Work item:
Within the data below, determine how many lines contain "support" and supply only that figure.

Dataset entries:
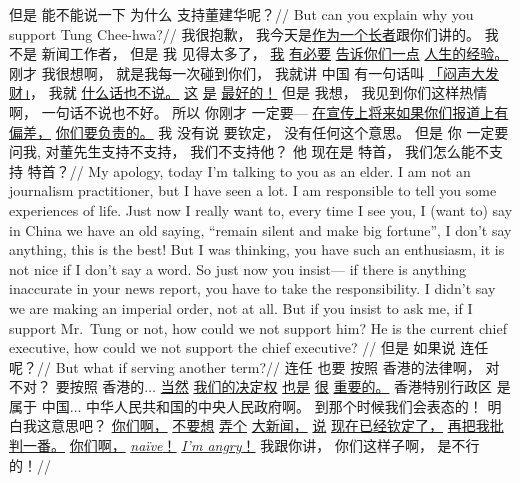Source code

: \endgl
\xe
\ex[glhangstyle=none, everygla=\rm, exnoformat=X:, exno={\smallcaps{jo}}, belowexskip=0pt, aboveexskip=-.5cm]
\begingl
\gla
{但是} {能不能说一下} {为什么} {支持董建华呢？}//
\glb
{But} {can you explain} {why} {you support Tung Chee-hwa?}//
\endgl
\xe
\ex[glhangstyle=none, everygla=\rm, exnoformat=X:, exno={\smallcaps{ji}}, belowexskip=0pt, aboveexskip=-.5cm]
\begingl
\gla
{我很抱歉，} {我今天是\underline{作为一个长者}跟你们讲的。} {我} {不是} {新闻工作者，} {但是} {我} {见得太多了，} {\underline{我}} {\underline{有必要}} {\underline{告诉你们一点}} {\underline{人生的经验。}} {刚才} {我很想啊，} {就是我每一次碰到你们，} {我就讲} {中国} {有一句话叫} {\underline{「闷声大发财」}，} {我就} {\underline{什么话也不说。}} {\underline{这}} {\underline{是}} {\underline{最好的！}} {但是} {我想，} {我见到你们这样热情啊，} {一句话不说也不好。} {所以} {你刚才} {一定要---} {\underline{在宣传上将来如果你们报道上有偏差，}} {\underline{你们要负责的。}} {我} {没有说} {要钦定，} {没有任何这个意思。} {但是} {你} {一定要} {问我,} {对董先生支持不支持，} {我们不支持他？} {他} {现在是} {特首，} {我们怎么能不支持} {特首？}//
\glb
{My apology,} {today I'm talking to you as an elder.} {I} {am not} {an journalism practitioner,} {but} {I} {have seen a lot.} {I} {am responsible} {to tell you some} {experiences of life.} {Just now} {I really want to,} {every time I see you,} {I (want to) say} {in China} {we have an old saying,} {``remain silent and make big fortune'',} {I} {don't say anything,} {this} {is} {the best!} {But} {I was thinking,} {you have such an enthusiasm,} {it is not nice if I don't say a word.} {So} {just now you} {insist---} {if there is anything inaccurate in your news report,} {you have to take the responsibility.} {I} {didn't say} {we are making an imperial order,} {not at all.} {But} {if you} {insist to} {ask me,} {if I support Mr.\ Tung or not,} {how could we not support him?} {He} {is the current} {chief executive,} {how could we not support} { the chief executive? }//
\endgl
\xe
\ex[glhangstyle=none, everygla=\rm, exnoformat=X:, exno={\smallcaps{jo}}, belowexskip=0pt, aboveexskip=-.5cm]
\begingl
\gla
{但是} {如果说} {连任呢？}//
\glb
{But} {what if} {serving another term?}//
\endgl
\xe
\ex[glhangstyle=none, everygla=\rm, exnoformat=X:, exno={\smallcaps{ji}}, belowexskip=0pt, aboveexskip=-.5cm]
\begingl
\gla
{连任} {也要} {按照} {香港的法律啊，} {对不对？} {要按照} {香港的$\ldots$} {\underline{当然}} {\underline{我们的决定权}} {\underline{也是}} {\underline{很}} {\underline{重要的。}} {香港特别行政区} {是属于} {中国$\ldots$} {中华人民共和国的中央人民政府啊。} {到那个时候我们会表态的！} {明白我这意思吧？} {\underline{你们啊，}} {\underline{不要想}} {\underline{弄个}} {\underline{大新闻，}} {\underline{说}} {\underline{现在已经钦定了，}} {\underline{再把我批判一番。}} {\underline{你们啊，}} {\underline{\textit{na\"{i}ve}！}} {\underline{\textit{I'm angry}！}} {我跟你讲，} {你们这样子啊，} {是不行的！}//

Result of the task:
2